## WORK ORDER:
Search the records below for the string "Running" and copy each line where it turns up.

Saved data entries
========================================================================

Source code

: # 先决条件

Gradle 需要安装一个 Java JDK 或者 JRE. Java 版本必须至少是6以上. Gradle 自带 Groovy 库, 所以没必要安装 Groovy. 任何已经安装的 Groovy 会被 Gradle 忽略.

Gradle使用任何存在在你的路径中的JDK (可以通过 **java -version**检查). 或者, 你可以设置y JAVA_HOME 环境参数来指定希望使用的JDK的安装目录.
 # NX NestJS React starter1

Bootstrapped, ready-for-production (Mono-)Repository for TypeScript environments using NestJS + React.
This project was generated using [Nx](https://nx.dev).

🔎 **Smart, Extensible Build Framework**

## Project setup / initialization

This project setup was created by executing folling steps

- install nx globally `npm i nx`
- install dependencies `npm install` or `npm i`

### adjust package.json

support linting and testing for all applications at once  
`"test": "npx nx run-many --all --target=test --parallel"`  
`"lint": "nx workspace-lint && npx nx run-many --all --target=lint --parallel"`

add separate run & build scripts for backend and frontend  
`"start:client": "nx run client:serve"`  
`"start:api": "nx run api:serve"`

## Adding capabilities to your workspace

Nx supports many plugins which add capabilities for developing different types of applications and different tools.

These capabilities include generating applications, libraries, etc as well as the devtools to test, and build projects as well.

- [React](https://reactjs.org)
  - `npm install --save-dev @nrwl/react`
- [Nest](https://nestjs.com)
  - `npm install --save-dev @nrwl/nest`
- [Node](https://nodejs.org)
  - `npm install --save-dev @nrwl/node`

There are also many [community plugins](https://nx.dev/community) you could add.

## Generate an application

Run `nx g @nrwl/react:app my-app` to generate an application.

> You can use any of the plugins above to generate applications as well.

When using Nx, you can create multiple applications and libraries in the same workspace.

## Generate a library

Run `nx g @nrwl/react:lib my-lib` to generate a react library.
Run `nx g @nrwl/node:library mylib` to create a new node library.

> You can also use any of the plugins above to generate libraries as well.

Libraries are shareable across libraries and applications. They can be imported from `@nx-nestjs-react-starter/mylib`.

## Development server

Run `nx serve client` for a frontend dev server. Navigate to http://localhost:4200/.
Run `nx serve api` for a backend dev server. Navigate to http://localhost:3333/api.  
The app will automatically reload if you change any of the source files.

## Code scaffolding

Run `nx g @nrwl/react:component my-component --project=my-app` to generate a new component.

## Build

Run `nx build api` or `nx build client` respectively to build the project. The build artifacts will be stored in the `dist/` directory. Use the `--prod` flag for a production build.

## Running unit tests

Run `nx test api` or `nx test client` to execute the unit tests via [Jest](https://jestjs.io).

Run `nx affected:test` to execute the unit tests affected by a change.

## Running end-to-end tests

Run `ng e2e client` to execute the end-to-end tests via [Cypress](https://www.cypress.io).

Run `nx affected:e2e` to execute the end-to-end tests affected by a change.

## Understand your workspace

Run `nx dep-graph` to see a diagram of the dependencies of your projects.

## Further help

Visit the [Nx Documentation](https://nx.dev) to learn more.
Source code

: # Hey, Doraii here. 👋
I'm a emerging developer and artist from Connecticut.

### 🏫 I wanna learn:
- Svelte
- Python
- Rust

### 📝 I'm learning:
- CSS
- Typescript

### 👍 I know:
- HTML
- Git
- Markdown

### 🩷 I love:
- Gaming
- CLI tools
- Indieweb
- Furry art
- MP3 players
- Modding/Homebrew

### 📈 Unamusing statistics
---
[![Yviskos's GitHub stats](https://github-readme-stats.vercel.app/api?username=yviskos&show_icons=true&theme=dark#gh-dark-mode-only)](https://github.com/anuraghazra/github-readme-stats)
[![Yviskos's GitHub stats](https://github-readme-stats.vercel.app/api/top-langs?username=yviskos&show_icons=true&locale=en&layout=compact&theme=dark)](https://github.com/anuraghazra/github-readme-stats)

========================================================================

## EXERCISE RESPONSE:
## Running unit tests
## Running end-to-end tests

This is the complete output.